What a brilliant concept. As in the physical world, if you want to find the bottom of a hill, you roll a ball down it. In the mathematical world, if you want to find a bottom (minima) of a function you roll a ball down it!
For a linear model the hypothesized line is
\[\hat{y}_{i} = \hat{\beta}_{0} + \hat{\beta}_{1}x_{1i} + \hat{\beta}_{2}x_{2i} + ... + \hat{\beta}_{k}x_{ki}\]
And so the data scientist sets up a cost functin like \[cost = \frac{1}{2n}\sum_{i = 1}^n (\hat{y_i} - y_{i})^2\]
The 2 in \(\frac{1}{2n}\) is in there for convenience because of course when we go to minimize this function we want to take the first derivative. And so the ball is rolled down the hill of this cost function to minimize it.

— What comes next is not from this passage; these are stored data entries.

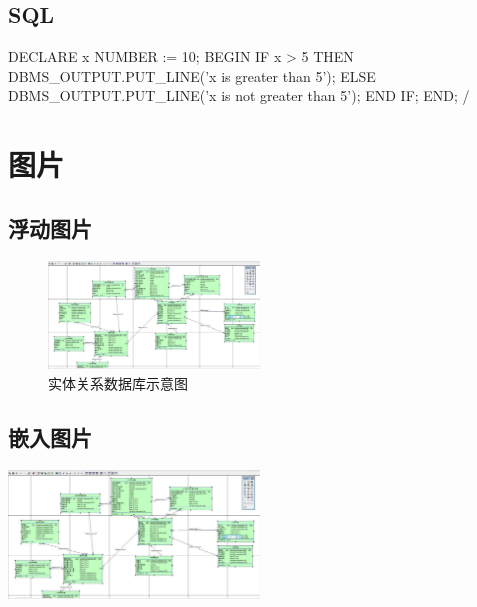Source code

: \documentclass[11pt, a4paper, oneside, fontset=none]{ctexbook}
\begin{document}
\section{SQL}
\begin{plsql}[caption=PL/SQL程序1]
    DECLARE
    x NUMBER := 10;
    BEGIN
    IF x > 5 THEN
    DBMS_OUTPUT.PUT_LINE('x is greater than 5');
    ELSE
    DBMS_OUTPUT.PUT_LINE('x is not greater than 5');
    END IF;
    END;
    /
\end{plsql}

\chapter{图片}
\section{浮动图片}
\begin{figure}[htbp]
  \center
  \includegraphics[width=0.5\textwidth]{picture/实体关系数据库示意图.png}
  \caption{实体关系数据库示意图}
  \label{fig:relationDatabase}
\end{figure}
\section{嵌入图片}
\includegraphics[width=0.5\textwidth]{picture/实体关系数据库示意图.png}
\end{document}
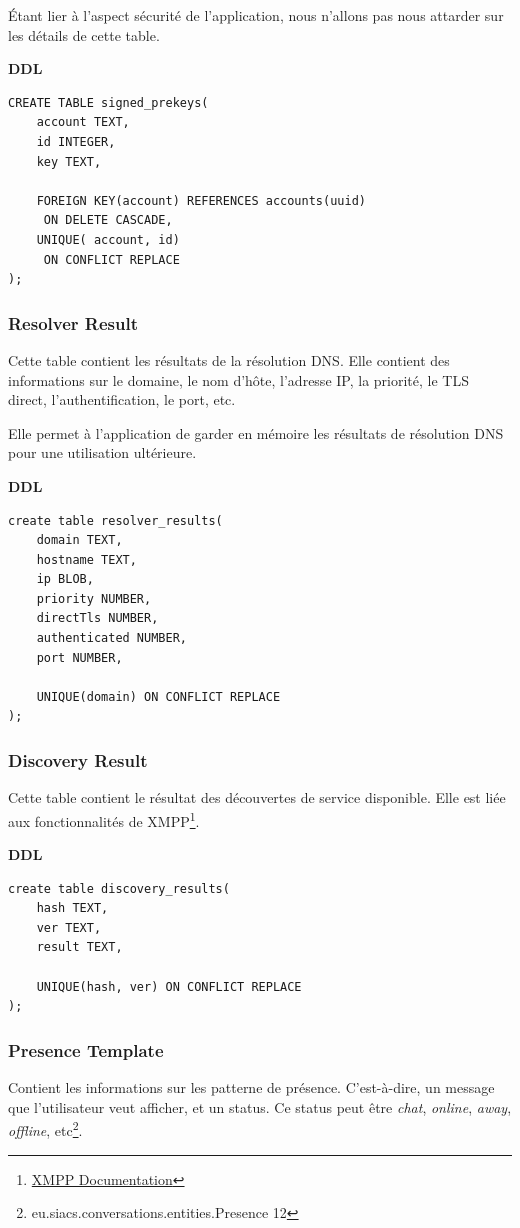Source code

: \documentclass[a4paper,11pt]{article}
\begin{document}
Étant lier à l'aspect sécurité de l'application, nous n'allons pas nous attarder sur les détails de cette table.

\textbf{DDL}
\begin{lstlisting}
CREATE TABLE signed_prekeys(
    account TEXT,
    id INTEGER,
    key TEXT,
    
    FOREIGN KEY(account) REFERENCES accounts(uuid)
     ON DELETE CASCADE,
    UNIQUE( account, id)
     ON CONFLICT REPLACE
);
\end{lstlisting}
\subsubsection{Resolver Result}

Cette table contient les résultats de la résolution DNS. Elle contient des informations sur le domaine, le nom d'hôte, l'adresse IP, la priorité, le TLS direct, l'authentification, le port, etc.

Elle permet à l'application de garder en mémoire les résultats de résolution DNS pour une utilisation ultérieure.

\textbf{DDL}
\begin{lstlisting}
create table resolver_results(
    domain TEXT,
    hostname TEXT,
    ip BLOB,
    priority NUMBER,
    directTls NUMBER,
    authenticated NUMBER,
    port NUMBER,
    
    UNIQUE(domain) ON CONFLICT REPLACE
);
\end{lstlisting}
\subsubsection{Discovery Result}

Cette table contient le résultat des découvertes de service disponible. Elle est liée aux fonctionnalités de XMPP\footnote{\href{https://xmpp.org/extensions/xep-0030.html}{XMPP Documentation}}.

\textbf{DDL}
\begin{lstlisting}
create table discovery_results(
    hash TEXT,
    ver TEXT,
    result TEXT,
    
    UNIQUE(hash, ver) ON CONFLICT REPLACE
);
\end{lstlisting}
\subsubsection{Presence Template}

Contient les informations sur les patterne de présence. C'est-à-dire, un message que l'utilisateur veut afficher, et un status. Ce status peut être \textit{chat}, \textit{online}, \textit{away}, \textit{offline}, etc\footnote{eu.siacs.conversations.entities.Presence 12}.
\end{document}
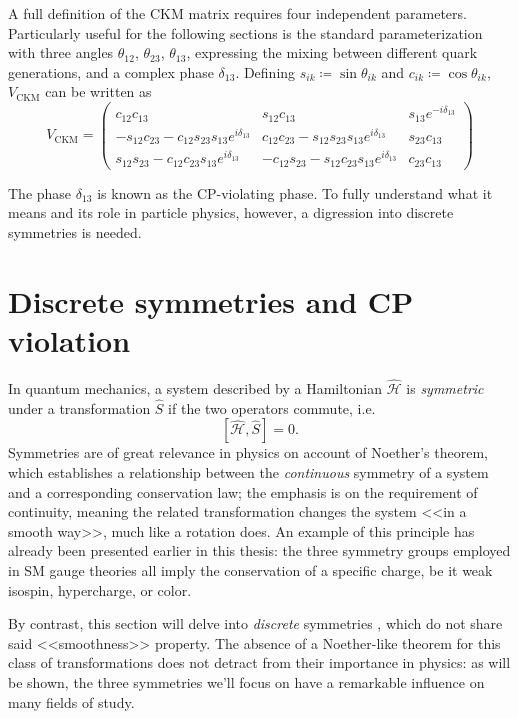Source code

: A full definition of the CKM matrix requires four independent parameters.
Particularly useful for the following sections is the standard parameterization with three angles $\theta_{12}$, $\theta_{23}$, $\theta_{13}$, expressing the mixing between different quark generations, and a complex phase $\delta_{13}$.
Defining $s_{ik} \coloneqq \sin\theta_{ik}$ and $c_{ik} \coloneqq \cos\theta_{ik}$, $V_\text{CKM}$ can be written as
\begin{equation}
	V_\text{CKM}
	=
	\begin{pmatrix}
		c_{12} c_{13}
		&
		s_{12} c_{13}
		&
		s_{13} e^{-i\delta_{13}}
		\\
		- s_{12} c_{23} - c_{12} s_{23} s_{13} e^{i\delta_{13}}
		&
		c_{12} c_{23} - s_{12} s_{23} s_{13} e^{i\delta_{13}}
		&
		s_{23} c_{13}
		\\
		s_{12} s_{23} - c_{12} c_{23} s_{13} e^{i\delta_{13}}
		&
		-c_{12} s_{23} - s_{12} c_{23} s_{13} e^{i\delta_{13}}
		&
		c_{23} c_{13}
	\end{pmatrix}	
	\label{eq:CKM-matrix-parameterization}
\end{equation}

The phase $\delta_{13}$ is known as the CP-violating phase. To fully understand what it means and its role in particle physics, however, a digression into discrete symmetries is needed.

\section{Discrete symmetries and CP violation}
\label{sec:discrete}
In quantum mechanics, a system described by a Hamiltonian $\hat{\mathcal{H}}$ is \textit{symmetric} under a transformation $\hat{S}$ if the two operators commute, i.e.
\begin{equation}
\left[ \hat{\mathcal{H}}, \hat{S} \right] = 0.
\end{equation}
Symmetries are of great relevance in physics on account of Noether's theorem, which establishes a relationship between the \textit{continuous} symmetry of a system and a corresponding conservation law;
the emphasis is on the requirement of continuity, meaning the related transformation changes the system <<in a smooth way>>, much like a rotation does.
An example of this principle has already been presented earlier in this thesis:
the three symmetry groups employed in SM gauge theories all imply the conservation of a specific charge, be it weak isospin, hypercharge, or color.

By contrast, this section will delve into \textit{discrete} symmetries \cite{discrete}, which do not share said <<smoothness>> property.
The absence of a Noether-like theorem for this class of transformations does not detract from their importance in physics:
as will be shown, the three symmetries we'll focus on have a remarkable influence on many fields of study.

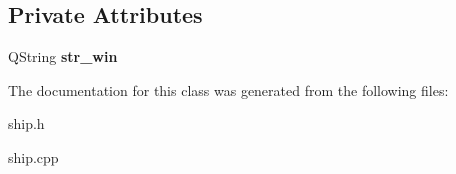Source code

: \subsection*{Private Attributes}
\begin{DoxyCompactItemize}
\item 
\hypertarget{classship_abd81a1e65e3a5eb6bff09c804b418187}{Q\-String {\bfseries str\-\_\-win}}\label{classship_abd81a1e65e3a5eb6bff09c804b418187}

\end{DoxyCompactItemize}


The documentation for this class was generated from the following files\-:\begin{DoxyCompactItemize}
\item 
ship.\-h\item 
ship.\-cpp\end{DoxyCompactItemize}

And of course to minimize a function we take the first derivative and set it to 0 (well, I lie, this just finds a stationary point on the function whether that’s a minima or maxima we don’t know until we take a second derivative).

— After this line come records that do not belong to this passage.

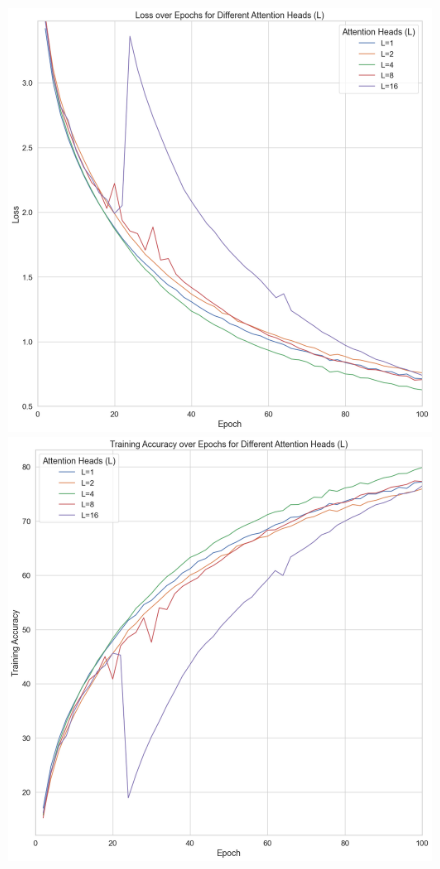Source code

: \documentclass[10pt,twocolumn,letterpaper]{article}
\begin{document}
\begin{figure}[htbp]
   \centering
   \begin{minipage}[t]{0.33\textwidth}
      \centering
      \includegraphics[width=\textwidth]{Fig/3.png}
   \end{minipage}
   \begin{minipage}[t]{0.33\textwidth}
      \centering
      \includegraphics[width=\textwidth]{Fig/4.png}

\end{minipage}
\end{figure}
\end{document}
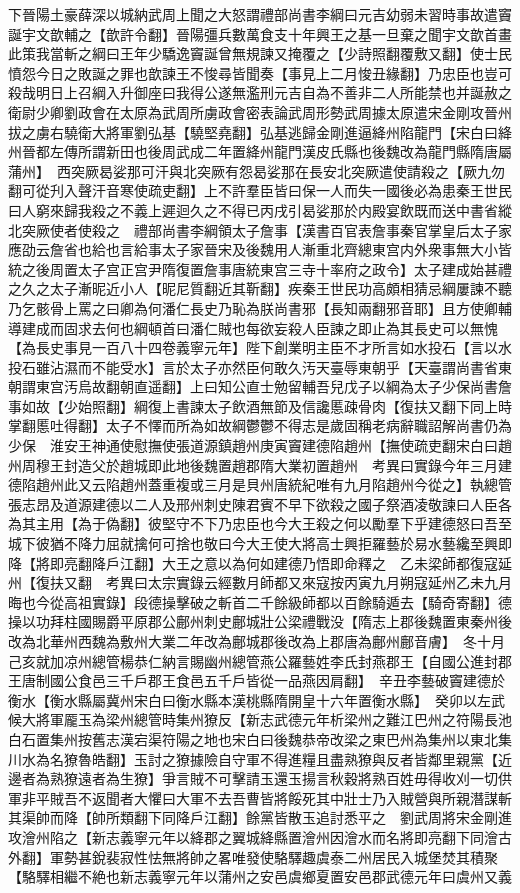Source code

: 下晉陽土豪薛深以城納武周上聞之大怒謂禮部尚書李綱曰元吉幼弱未習時事故遣竇誕宇文歆輔之【歆許令翻】晉陽彊兵數萬食支十年興王之基一旦棄之聞宇文歆首畫此策我當斬之綱曰王年少驕逸竇誕曾無規諫又掩覆之【少詩照翻覆敷又翻】使士民憤怨今日之敗誕之罪也歆諫王不悛尋皆聞奏【事見上二月悛丑緣翻】乃忠臣也豈可殺哉明日上召綱入升御座曰我得公遂無濫刑元吉自為不善非二人所能禁也并誕赦之衛尉少卿劉政會在太原為武周所虜政會密表論武周形勢武周據太原遣宋金剛攻晉州拔之虜右驍衛大將軍劉弘基【驍堅堯翻】弘基逃歸金剛進逼絳州陷龍門【宋白曰絳州晉都左傳所謂新田也後周武成二年置絳州龍門漢皮氏縣也後魏改為龍門縣隋唐屬蒲州】　西突厥曷娑那可汗與北突厥有怨曷娑那在長安北突厥遣使請殺之【厥九勿翻可從刋入聲汗音寒使疏吏翻】上不許羣臣皆曰保一人而失一國後必為患秦王世民曰人窮來歸我殺之不義上遲迴久之不得已丙戌引曷娑那於内殿宴飲既而送中書省縱北突厥使者使殺之　禮部尚書李綱領太子詹事【漢書百官表詹事秦官掌皇后太子家應劭云詹省也給也言給事太子家晉宋及後魏用人漸重北齊總東宫内外衆事無大小皆統之後周置太子宫正宫尹隋復置詹事唐統東宫三寺十率府之政令】太子建成始甚禮之久之太子漸昵近小人【昵尼質翻近其靳翻】疾秦王世民功高頗相猜忌綱屢諫不聽乃乞骸骨上罵之曰卿為何潘仁長史乃恥為朕尚書邪【長知兩翻邪音耶】且方使卿輔導建成而固求去何也綱頓首曰潘仁賊也每欲妄殺人臣諫之即止為其長史可以無愧【為長史事見一百八十四卷義寧元年】陛下創業明主臣不才所言如水投石【言以水投石雖沾濕而不能受水】言於太子亦然臣何敢久汚天臺辱東朝乎【天臺謂尚書省東朝謂東宫汚烏故翻朝直遥翻】上曰知公直士勉留輔吾兒戊子以綱為太子少保尚書詹事如故【少始照翻】綱復上書諫太子飲酒無節及信讒慝疎骨肉【復扶又翻下同上時掌翻慝吐得翻】太子不懌而所為如故綱鬱鬱不得志是歲固稱老病辭職詔解尚書仍為少保　淮安王神通使慰撫使張道源鎮趙州庚寅竇建德陷趙州【撫使疏吏翻宋白曰趙州周穆王封造父於趙城即此地後魏置趙郡隋大業初置趙州　考異曰實錄今年三月建德陷趙州此又云陷趙州蓋重複或三月是貝州唐統紀唯有九月陷趙州今從之】執總管張志昂及道源建德以二人及邢州刺史陳君賓不早下欲殺之國子祭酒凌敬諫曰人臣各為其主用【為于偽翻】彼堅守不下乃忠臣也今大王殺之何以勵羣下乎建德怒曰吾至城下彼猶不降力屈就擒何可捨也敬曰今大王使大將高士興拒羅藝於易水藝纔至興即降【將即亮翻降戶江翻】大王之意以為何如建德乃悟即命釋之　乙未梁師都復寇延州【復扶又翻　考異曰太宗實錄云經數月師都又來寇按丙寅九月朔寇延州乙未九月晦也今從高祖實錄】段德操擊破之斬首二千餘級師都以百餘騎遁去【騎奇寄翻】德操以功拜柱國賜爵平原郡公鄜州刺史鄜城壯公梁禮戰没【隋志上郡後魏置東秦州後改為北華州西魏為敷州大業二年改為鄜城郡後改為上郡唐為鄜州鄜音膚】　冬十月己亥就加凉州總管楊恭仁納言賜幽州總管燕公羅藝姓李氏封燕郡王【自國公進封郡王唐制國公食邑三千戶郡王食邑五千戶皆從一品燕因肩翻】　辛丑李藝破竇建德於衡水【衡水縣屬冀州宋白曰衡水縣本漢桃縣隋開皇十六年置衡水縣】　癸卯以左武候大將軍龎玉為梁州總管時集州獠反【新志武德元年析梁州之難江巴州之符陽長池白石置集州按舊志漢宕渠符陽之地也宋白曰後魏恭帝改梁之東巴州為集州以東北集川水為名獠魯皓翻】玉討之獠據險自守軍不得進糧且盡熟獠與反者皆鄰里親黨【近邊者為熟獠遠者為生獠】爭言賊不可擊請玉還玉揚言秋穀將熟百姓毋得收刈一切供軍非平賊吾不返聞者大懼曰大軍不去吾曹皆將餒死其中壯士乃入賊營與所親潛謀斬其渠帥而降【帥所類翻下同降戶江翻】餘黨皆散玉追討悉平之　劉武周將宋金剛進攻澮州陷之【新志義寧元年以絳郡之翼城絳縣置澮州因澮水而名將即亮翻下同澮古外翻】軍勢甚銳裴寂性怯無將帥之畧唯發使駱驛趣虞泰二州居民入城堡焚其積聚【駱驛相繼不絶也新志義寧元年以蒲州之安邑虞鄉夏置安邑郡武德元年曰虞州又義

And we know the first derivative can be written as: \[\frac{1}{n} \sum_{i = 1}^n (\hat{y_i} - y_{i})x_{i}\] For the “intercept” as it’s called in econmetrics, the \(\beta_{0}\). This simplifies to \[\frac{1}{n} \sum_{i = 1}^n (\hat{y_i} - y_{i})\]
because \(x_{0}= 1\)
And so an algorithm that will roll a ball down a hill until it find the bottom will be:
Repeat until convergence: \[\beta_{0} := \beta_{0} -\alpha \frac{1}{n} \sum_{i = 1}^n (\hat{y_i} - y_{i})\] \[\beta_{j} := \beta_{j} - \alpha \frac{1}{n} \sum_{i = 1}^n (\hat{y_i} - y_{i})x_{i}\] Where \(\alpha\) is the learning rate which I think of as how fast you push the ball when you roll it down the hill. If you push it really hard it will roll to the bottom, then roll up the slope on the other side really quite high, potentially this could cause it to roll into the next valley! Which might be a local minima instead f a global minima.

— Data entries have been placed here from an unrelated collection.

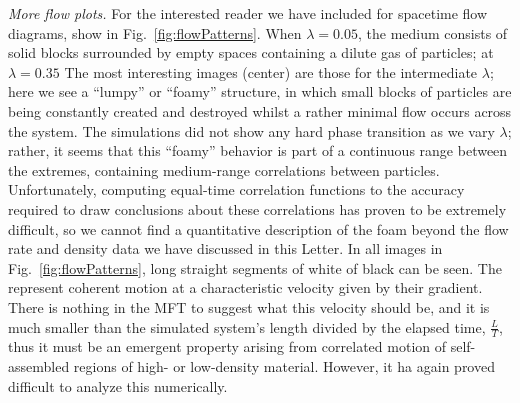 \documentclass[
reprint,
 amsmath,amssymb,
 aps,
 prl,
]{revtex4-1}
\begin{document}
\textit{More flow plots.} For the interested reader we have included for spacetime flow diagrams, show in Fig.~\ref{fig:flowPatterns}. When $\lambda=0.05$, the medium consists of solid blocks surrounded by empty spaces containing a dilute
gas of particles; at $\lambda=0.35$
The most interesting images (center) are those for the intermediate $\lambda$; here we see a ``lumpy'' or ``foamy'' structure, in which small blocks
of particles are being constantly created and destroyed whilst a rather minimal flow occurs across the system.
The simulations did not show any hard phase transition as we vary $\lambda$; rather, it seems that this ``foamy''
behavior is part of a continuous range between the extremes, containing medium-range correlations between particles.
Unfortunately, computing equal-time correlation functions to the accuracy required
to draw conclusions about these correlations has proven to be extremely difficult, so we cannot find a quantitative description of the foam beyond the flow rate and density data we have discussed in this Letter.
In all images in Fig.~\ref{fig:flowPatterns}, long straight segments of white of black can be seen.  The represent coherent motion at a characteristic velocity given by their gradient. There is nothing in the MFT to suggest what this velocity
should be, and it is much smaller than the simulated system's length divided by the elapsed time,  $\frac{L}{T}$, thus it must be an emergent property arising from correlated motion of self-assembled regions of  high- or low-density material.
However, it ha again proved difficult to analyze this numerically.
\end{document}
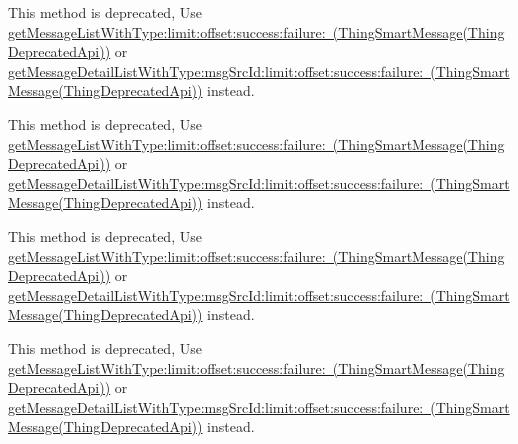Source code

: \begin{DoxyRefList}
\label{deprecated__deprecated000180}%
%
This method is deprecated, Use \mbox{\hyperlink{category_thing_smart_message_07_thing_deprecated_api_08_ada5616d3a613a6453fe4208ef875df7a}{get\+Message\+List\+With\+Type\+:limit\+:offset\+:success\+:failure\+: (\+Thing\+Smart\+Message(\+Thing\+Deprecated\+Api))}} or \mbox{\hyperlink{category_thing_smart_message_07_thing_deprecated_api_08_a63f107a2e407d2a7bd110b38b716129b}{get\+Message\+Detail\+List\+With\+Type\+:msg\+Src\+Id\+:limit\+:offset\+:success\+:failure\+: (\+Thing\+Smart\+Message(\+Thing\+Deprecated\+Api))}} instead.  
\item[(Thing\+Deprecated\+Api) Member \mbox{\hyperlink{category_thing_smart_message_07_thing_deprecated_api_08_a4dd9bf77d4738a532e8919a949b6136c}{\mbox{[}Thing\+Smart\+Message(Thing\+Deprecated\+Api) get\+Message\+List\+:offset\+:success\+:failure\+:\mbox{]}}} ]\label{deprecated__deprecated000181}%
%
This method is deprecated, Use \mbox{\hyperlink{category_thing_smart_message_07_thing_deprecated_api_08_ada5616d3a613a6453fe4208ef875df7a}{get\+Message\+List\+With\+Type\+:limit\+:offset\+:success\+:failure\+: (\+Thing\+Smart\+Message(\+Thing\+Deprecated\+Api))}} or \mbox{\hyperlink{category_thing_smart_message_07_thing_deprecated_api_08_a63f107a2e407d2a7bd110b38b716129b}{get\+Message\+Detail\+List\+With\+Type\+:msg\+Src\+Id\+:limit\+:offset\+:success\+:failure\+: (\+Thing\+Smart\+Message(\+Thing\+Deprecated\+Api))}} instead. 

\label{deprecated__deprecated000174}%
%
This method is deprecated, Use \mbox{\hyperlink{category_thing_smart_message_07_thing_deprecated_api_08_ada5616d3a613a6453fe4208ef875df7a}{get\+Message\+List\+With\+Type\+:limit\+:offset\+:success\+:failure\+: (\+Thing\+Smart\+Message(\+Thing\+Deprecated\+Api))}} or \mbox{\hyperlink{category_thing_smart_message_07_thing_deprecated_api_08_a63f107a2e407d2a7bd110b38b716129b}{get\+Message\+Detail\+List\+With\+Type\+:msg\+Src\+Id\+:limit\+:offset\+:success\+:failure\+: (\+Thing\+Smart\+Message(\+Thing\+Deprecated\+Api))}} instead. 

\label{deprecated__deprecated000195}%
%
This method is deprecated, Use \mbox{\hyperlink{category_thing_smart_message_07_thing_deprecated_api_08_ada5616d3a613a6453fe4208ef875df7a}{get\+Message\+List\+With\+Type\+:limit\+:offset\+:success\+:failure\+: (\+Thing\+Smart\+Message(\+Thing\+Deprecated\+Api))}} or \mbox{\hyperlink{category_thing_smart_message_07_thing_deprecated_api_08_a63f107a2e407d2a7bd110b38b716129b}{get\+Message\+Detail\+List\+With\+Type\+:msg\+Src\+Id\+:limit\+:offset\+:success\+:failure\+: (\+Thing\+Smart\+Message(\+Thing\+Deprecated\+Api))}} instead. 


\end{DoxyRefList}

I love that Machine Learning, especially Gradient Descent feels more experimental than econometrics. To solve this exact problem in econometrics we would have assumed the \(\epsilon\)s are Gaussian and derived a closed form expression for \(\beta_{j}\).
Anyway that’s the maths and a bit of intuition, in my next post i’m going to write a function in R that does gradient descent. We’ll compare the results of a linear model fit using this to one fit using the lm function in R. Spoiler alert - they’re gonna be similar.
In the post after that I want to stretech my R skills a bit by re-writing the gradient descent function so that we can see what value of \(\alpha\) is “best” for a particular cost function. And also test how many iterations the algorithm needs to converge when we scale our variables versus when we don’t.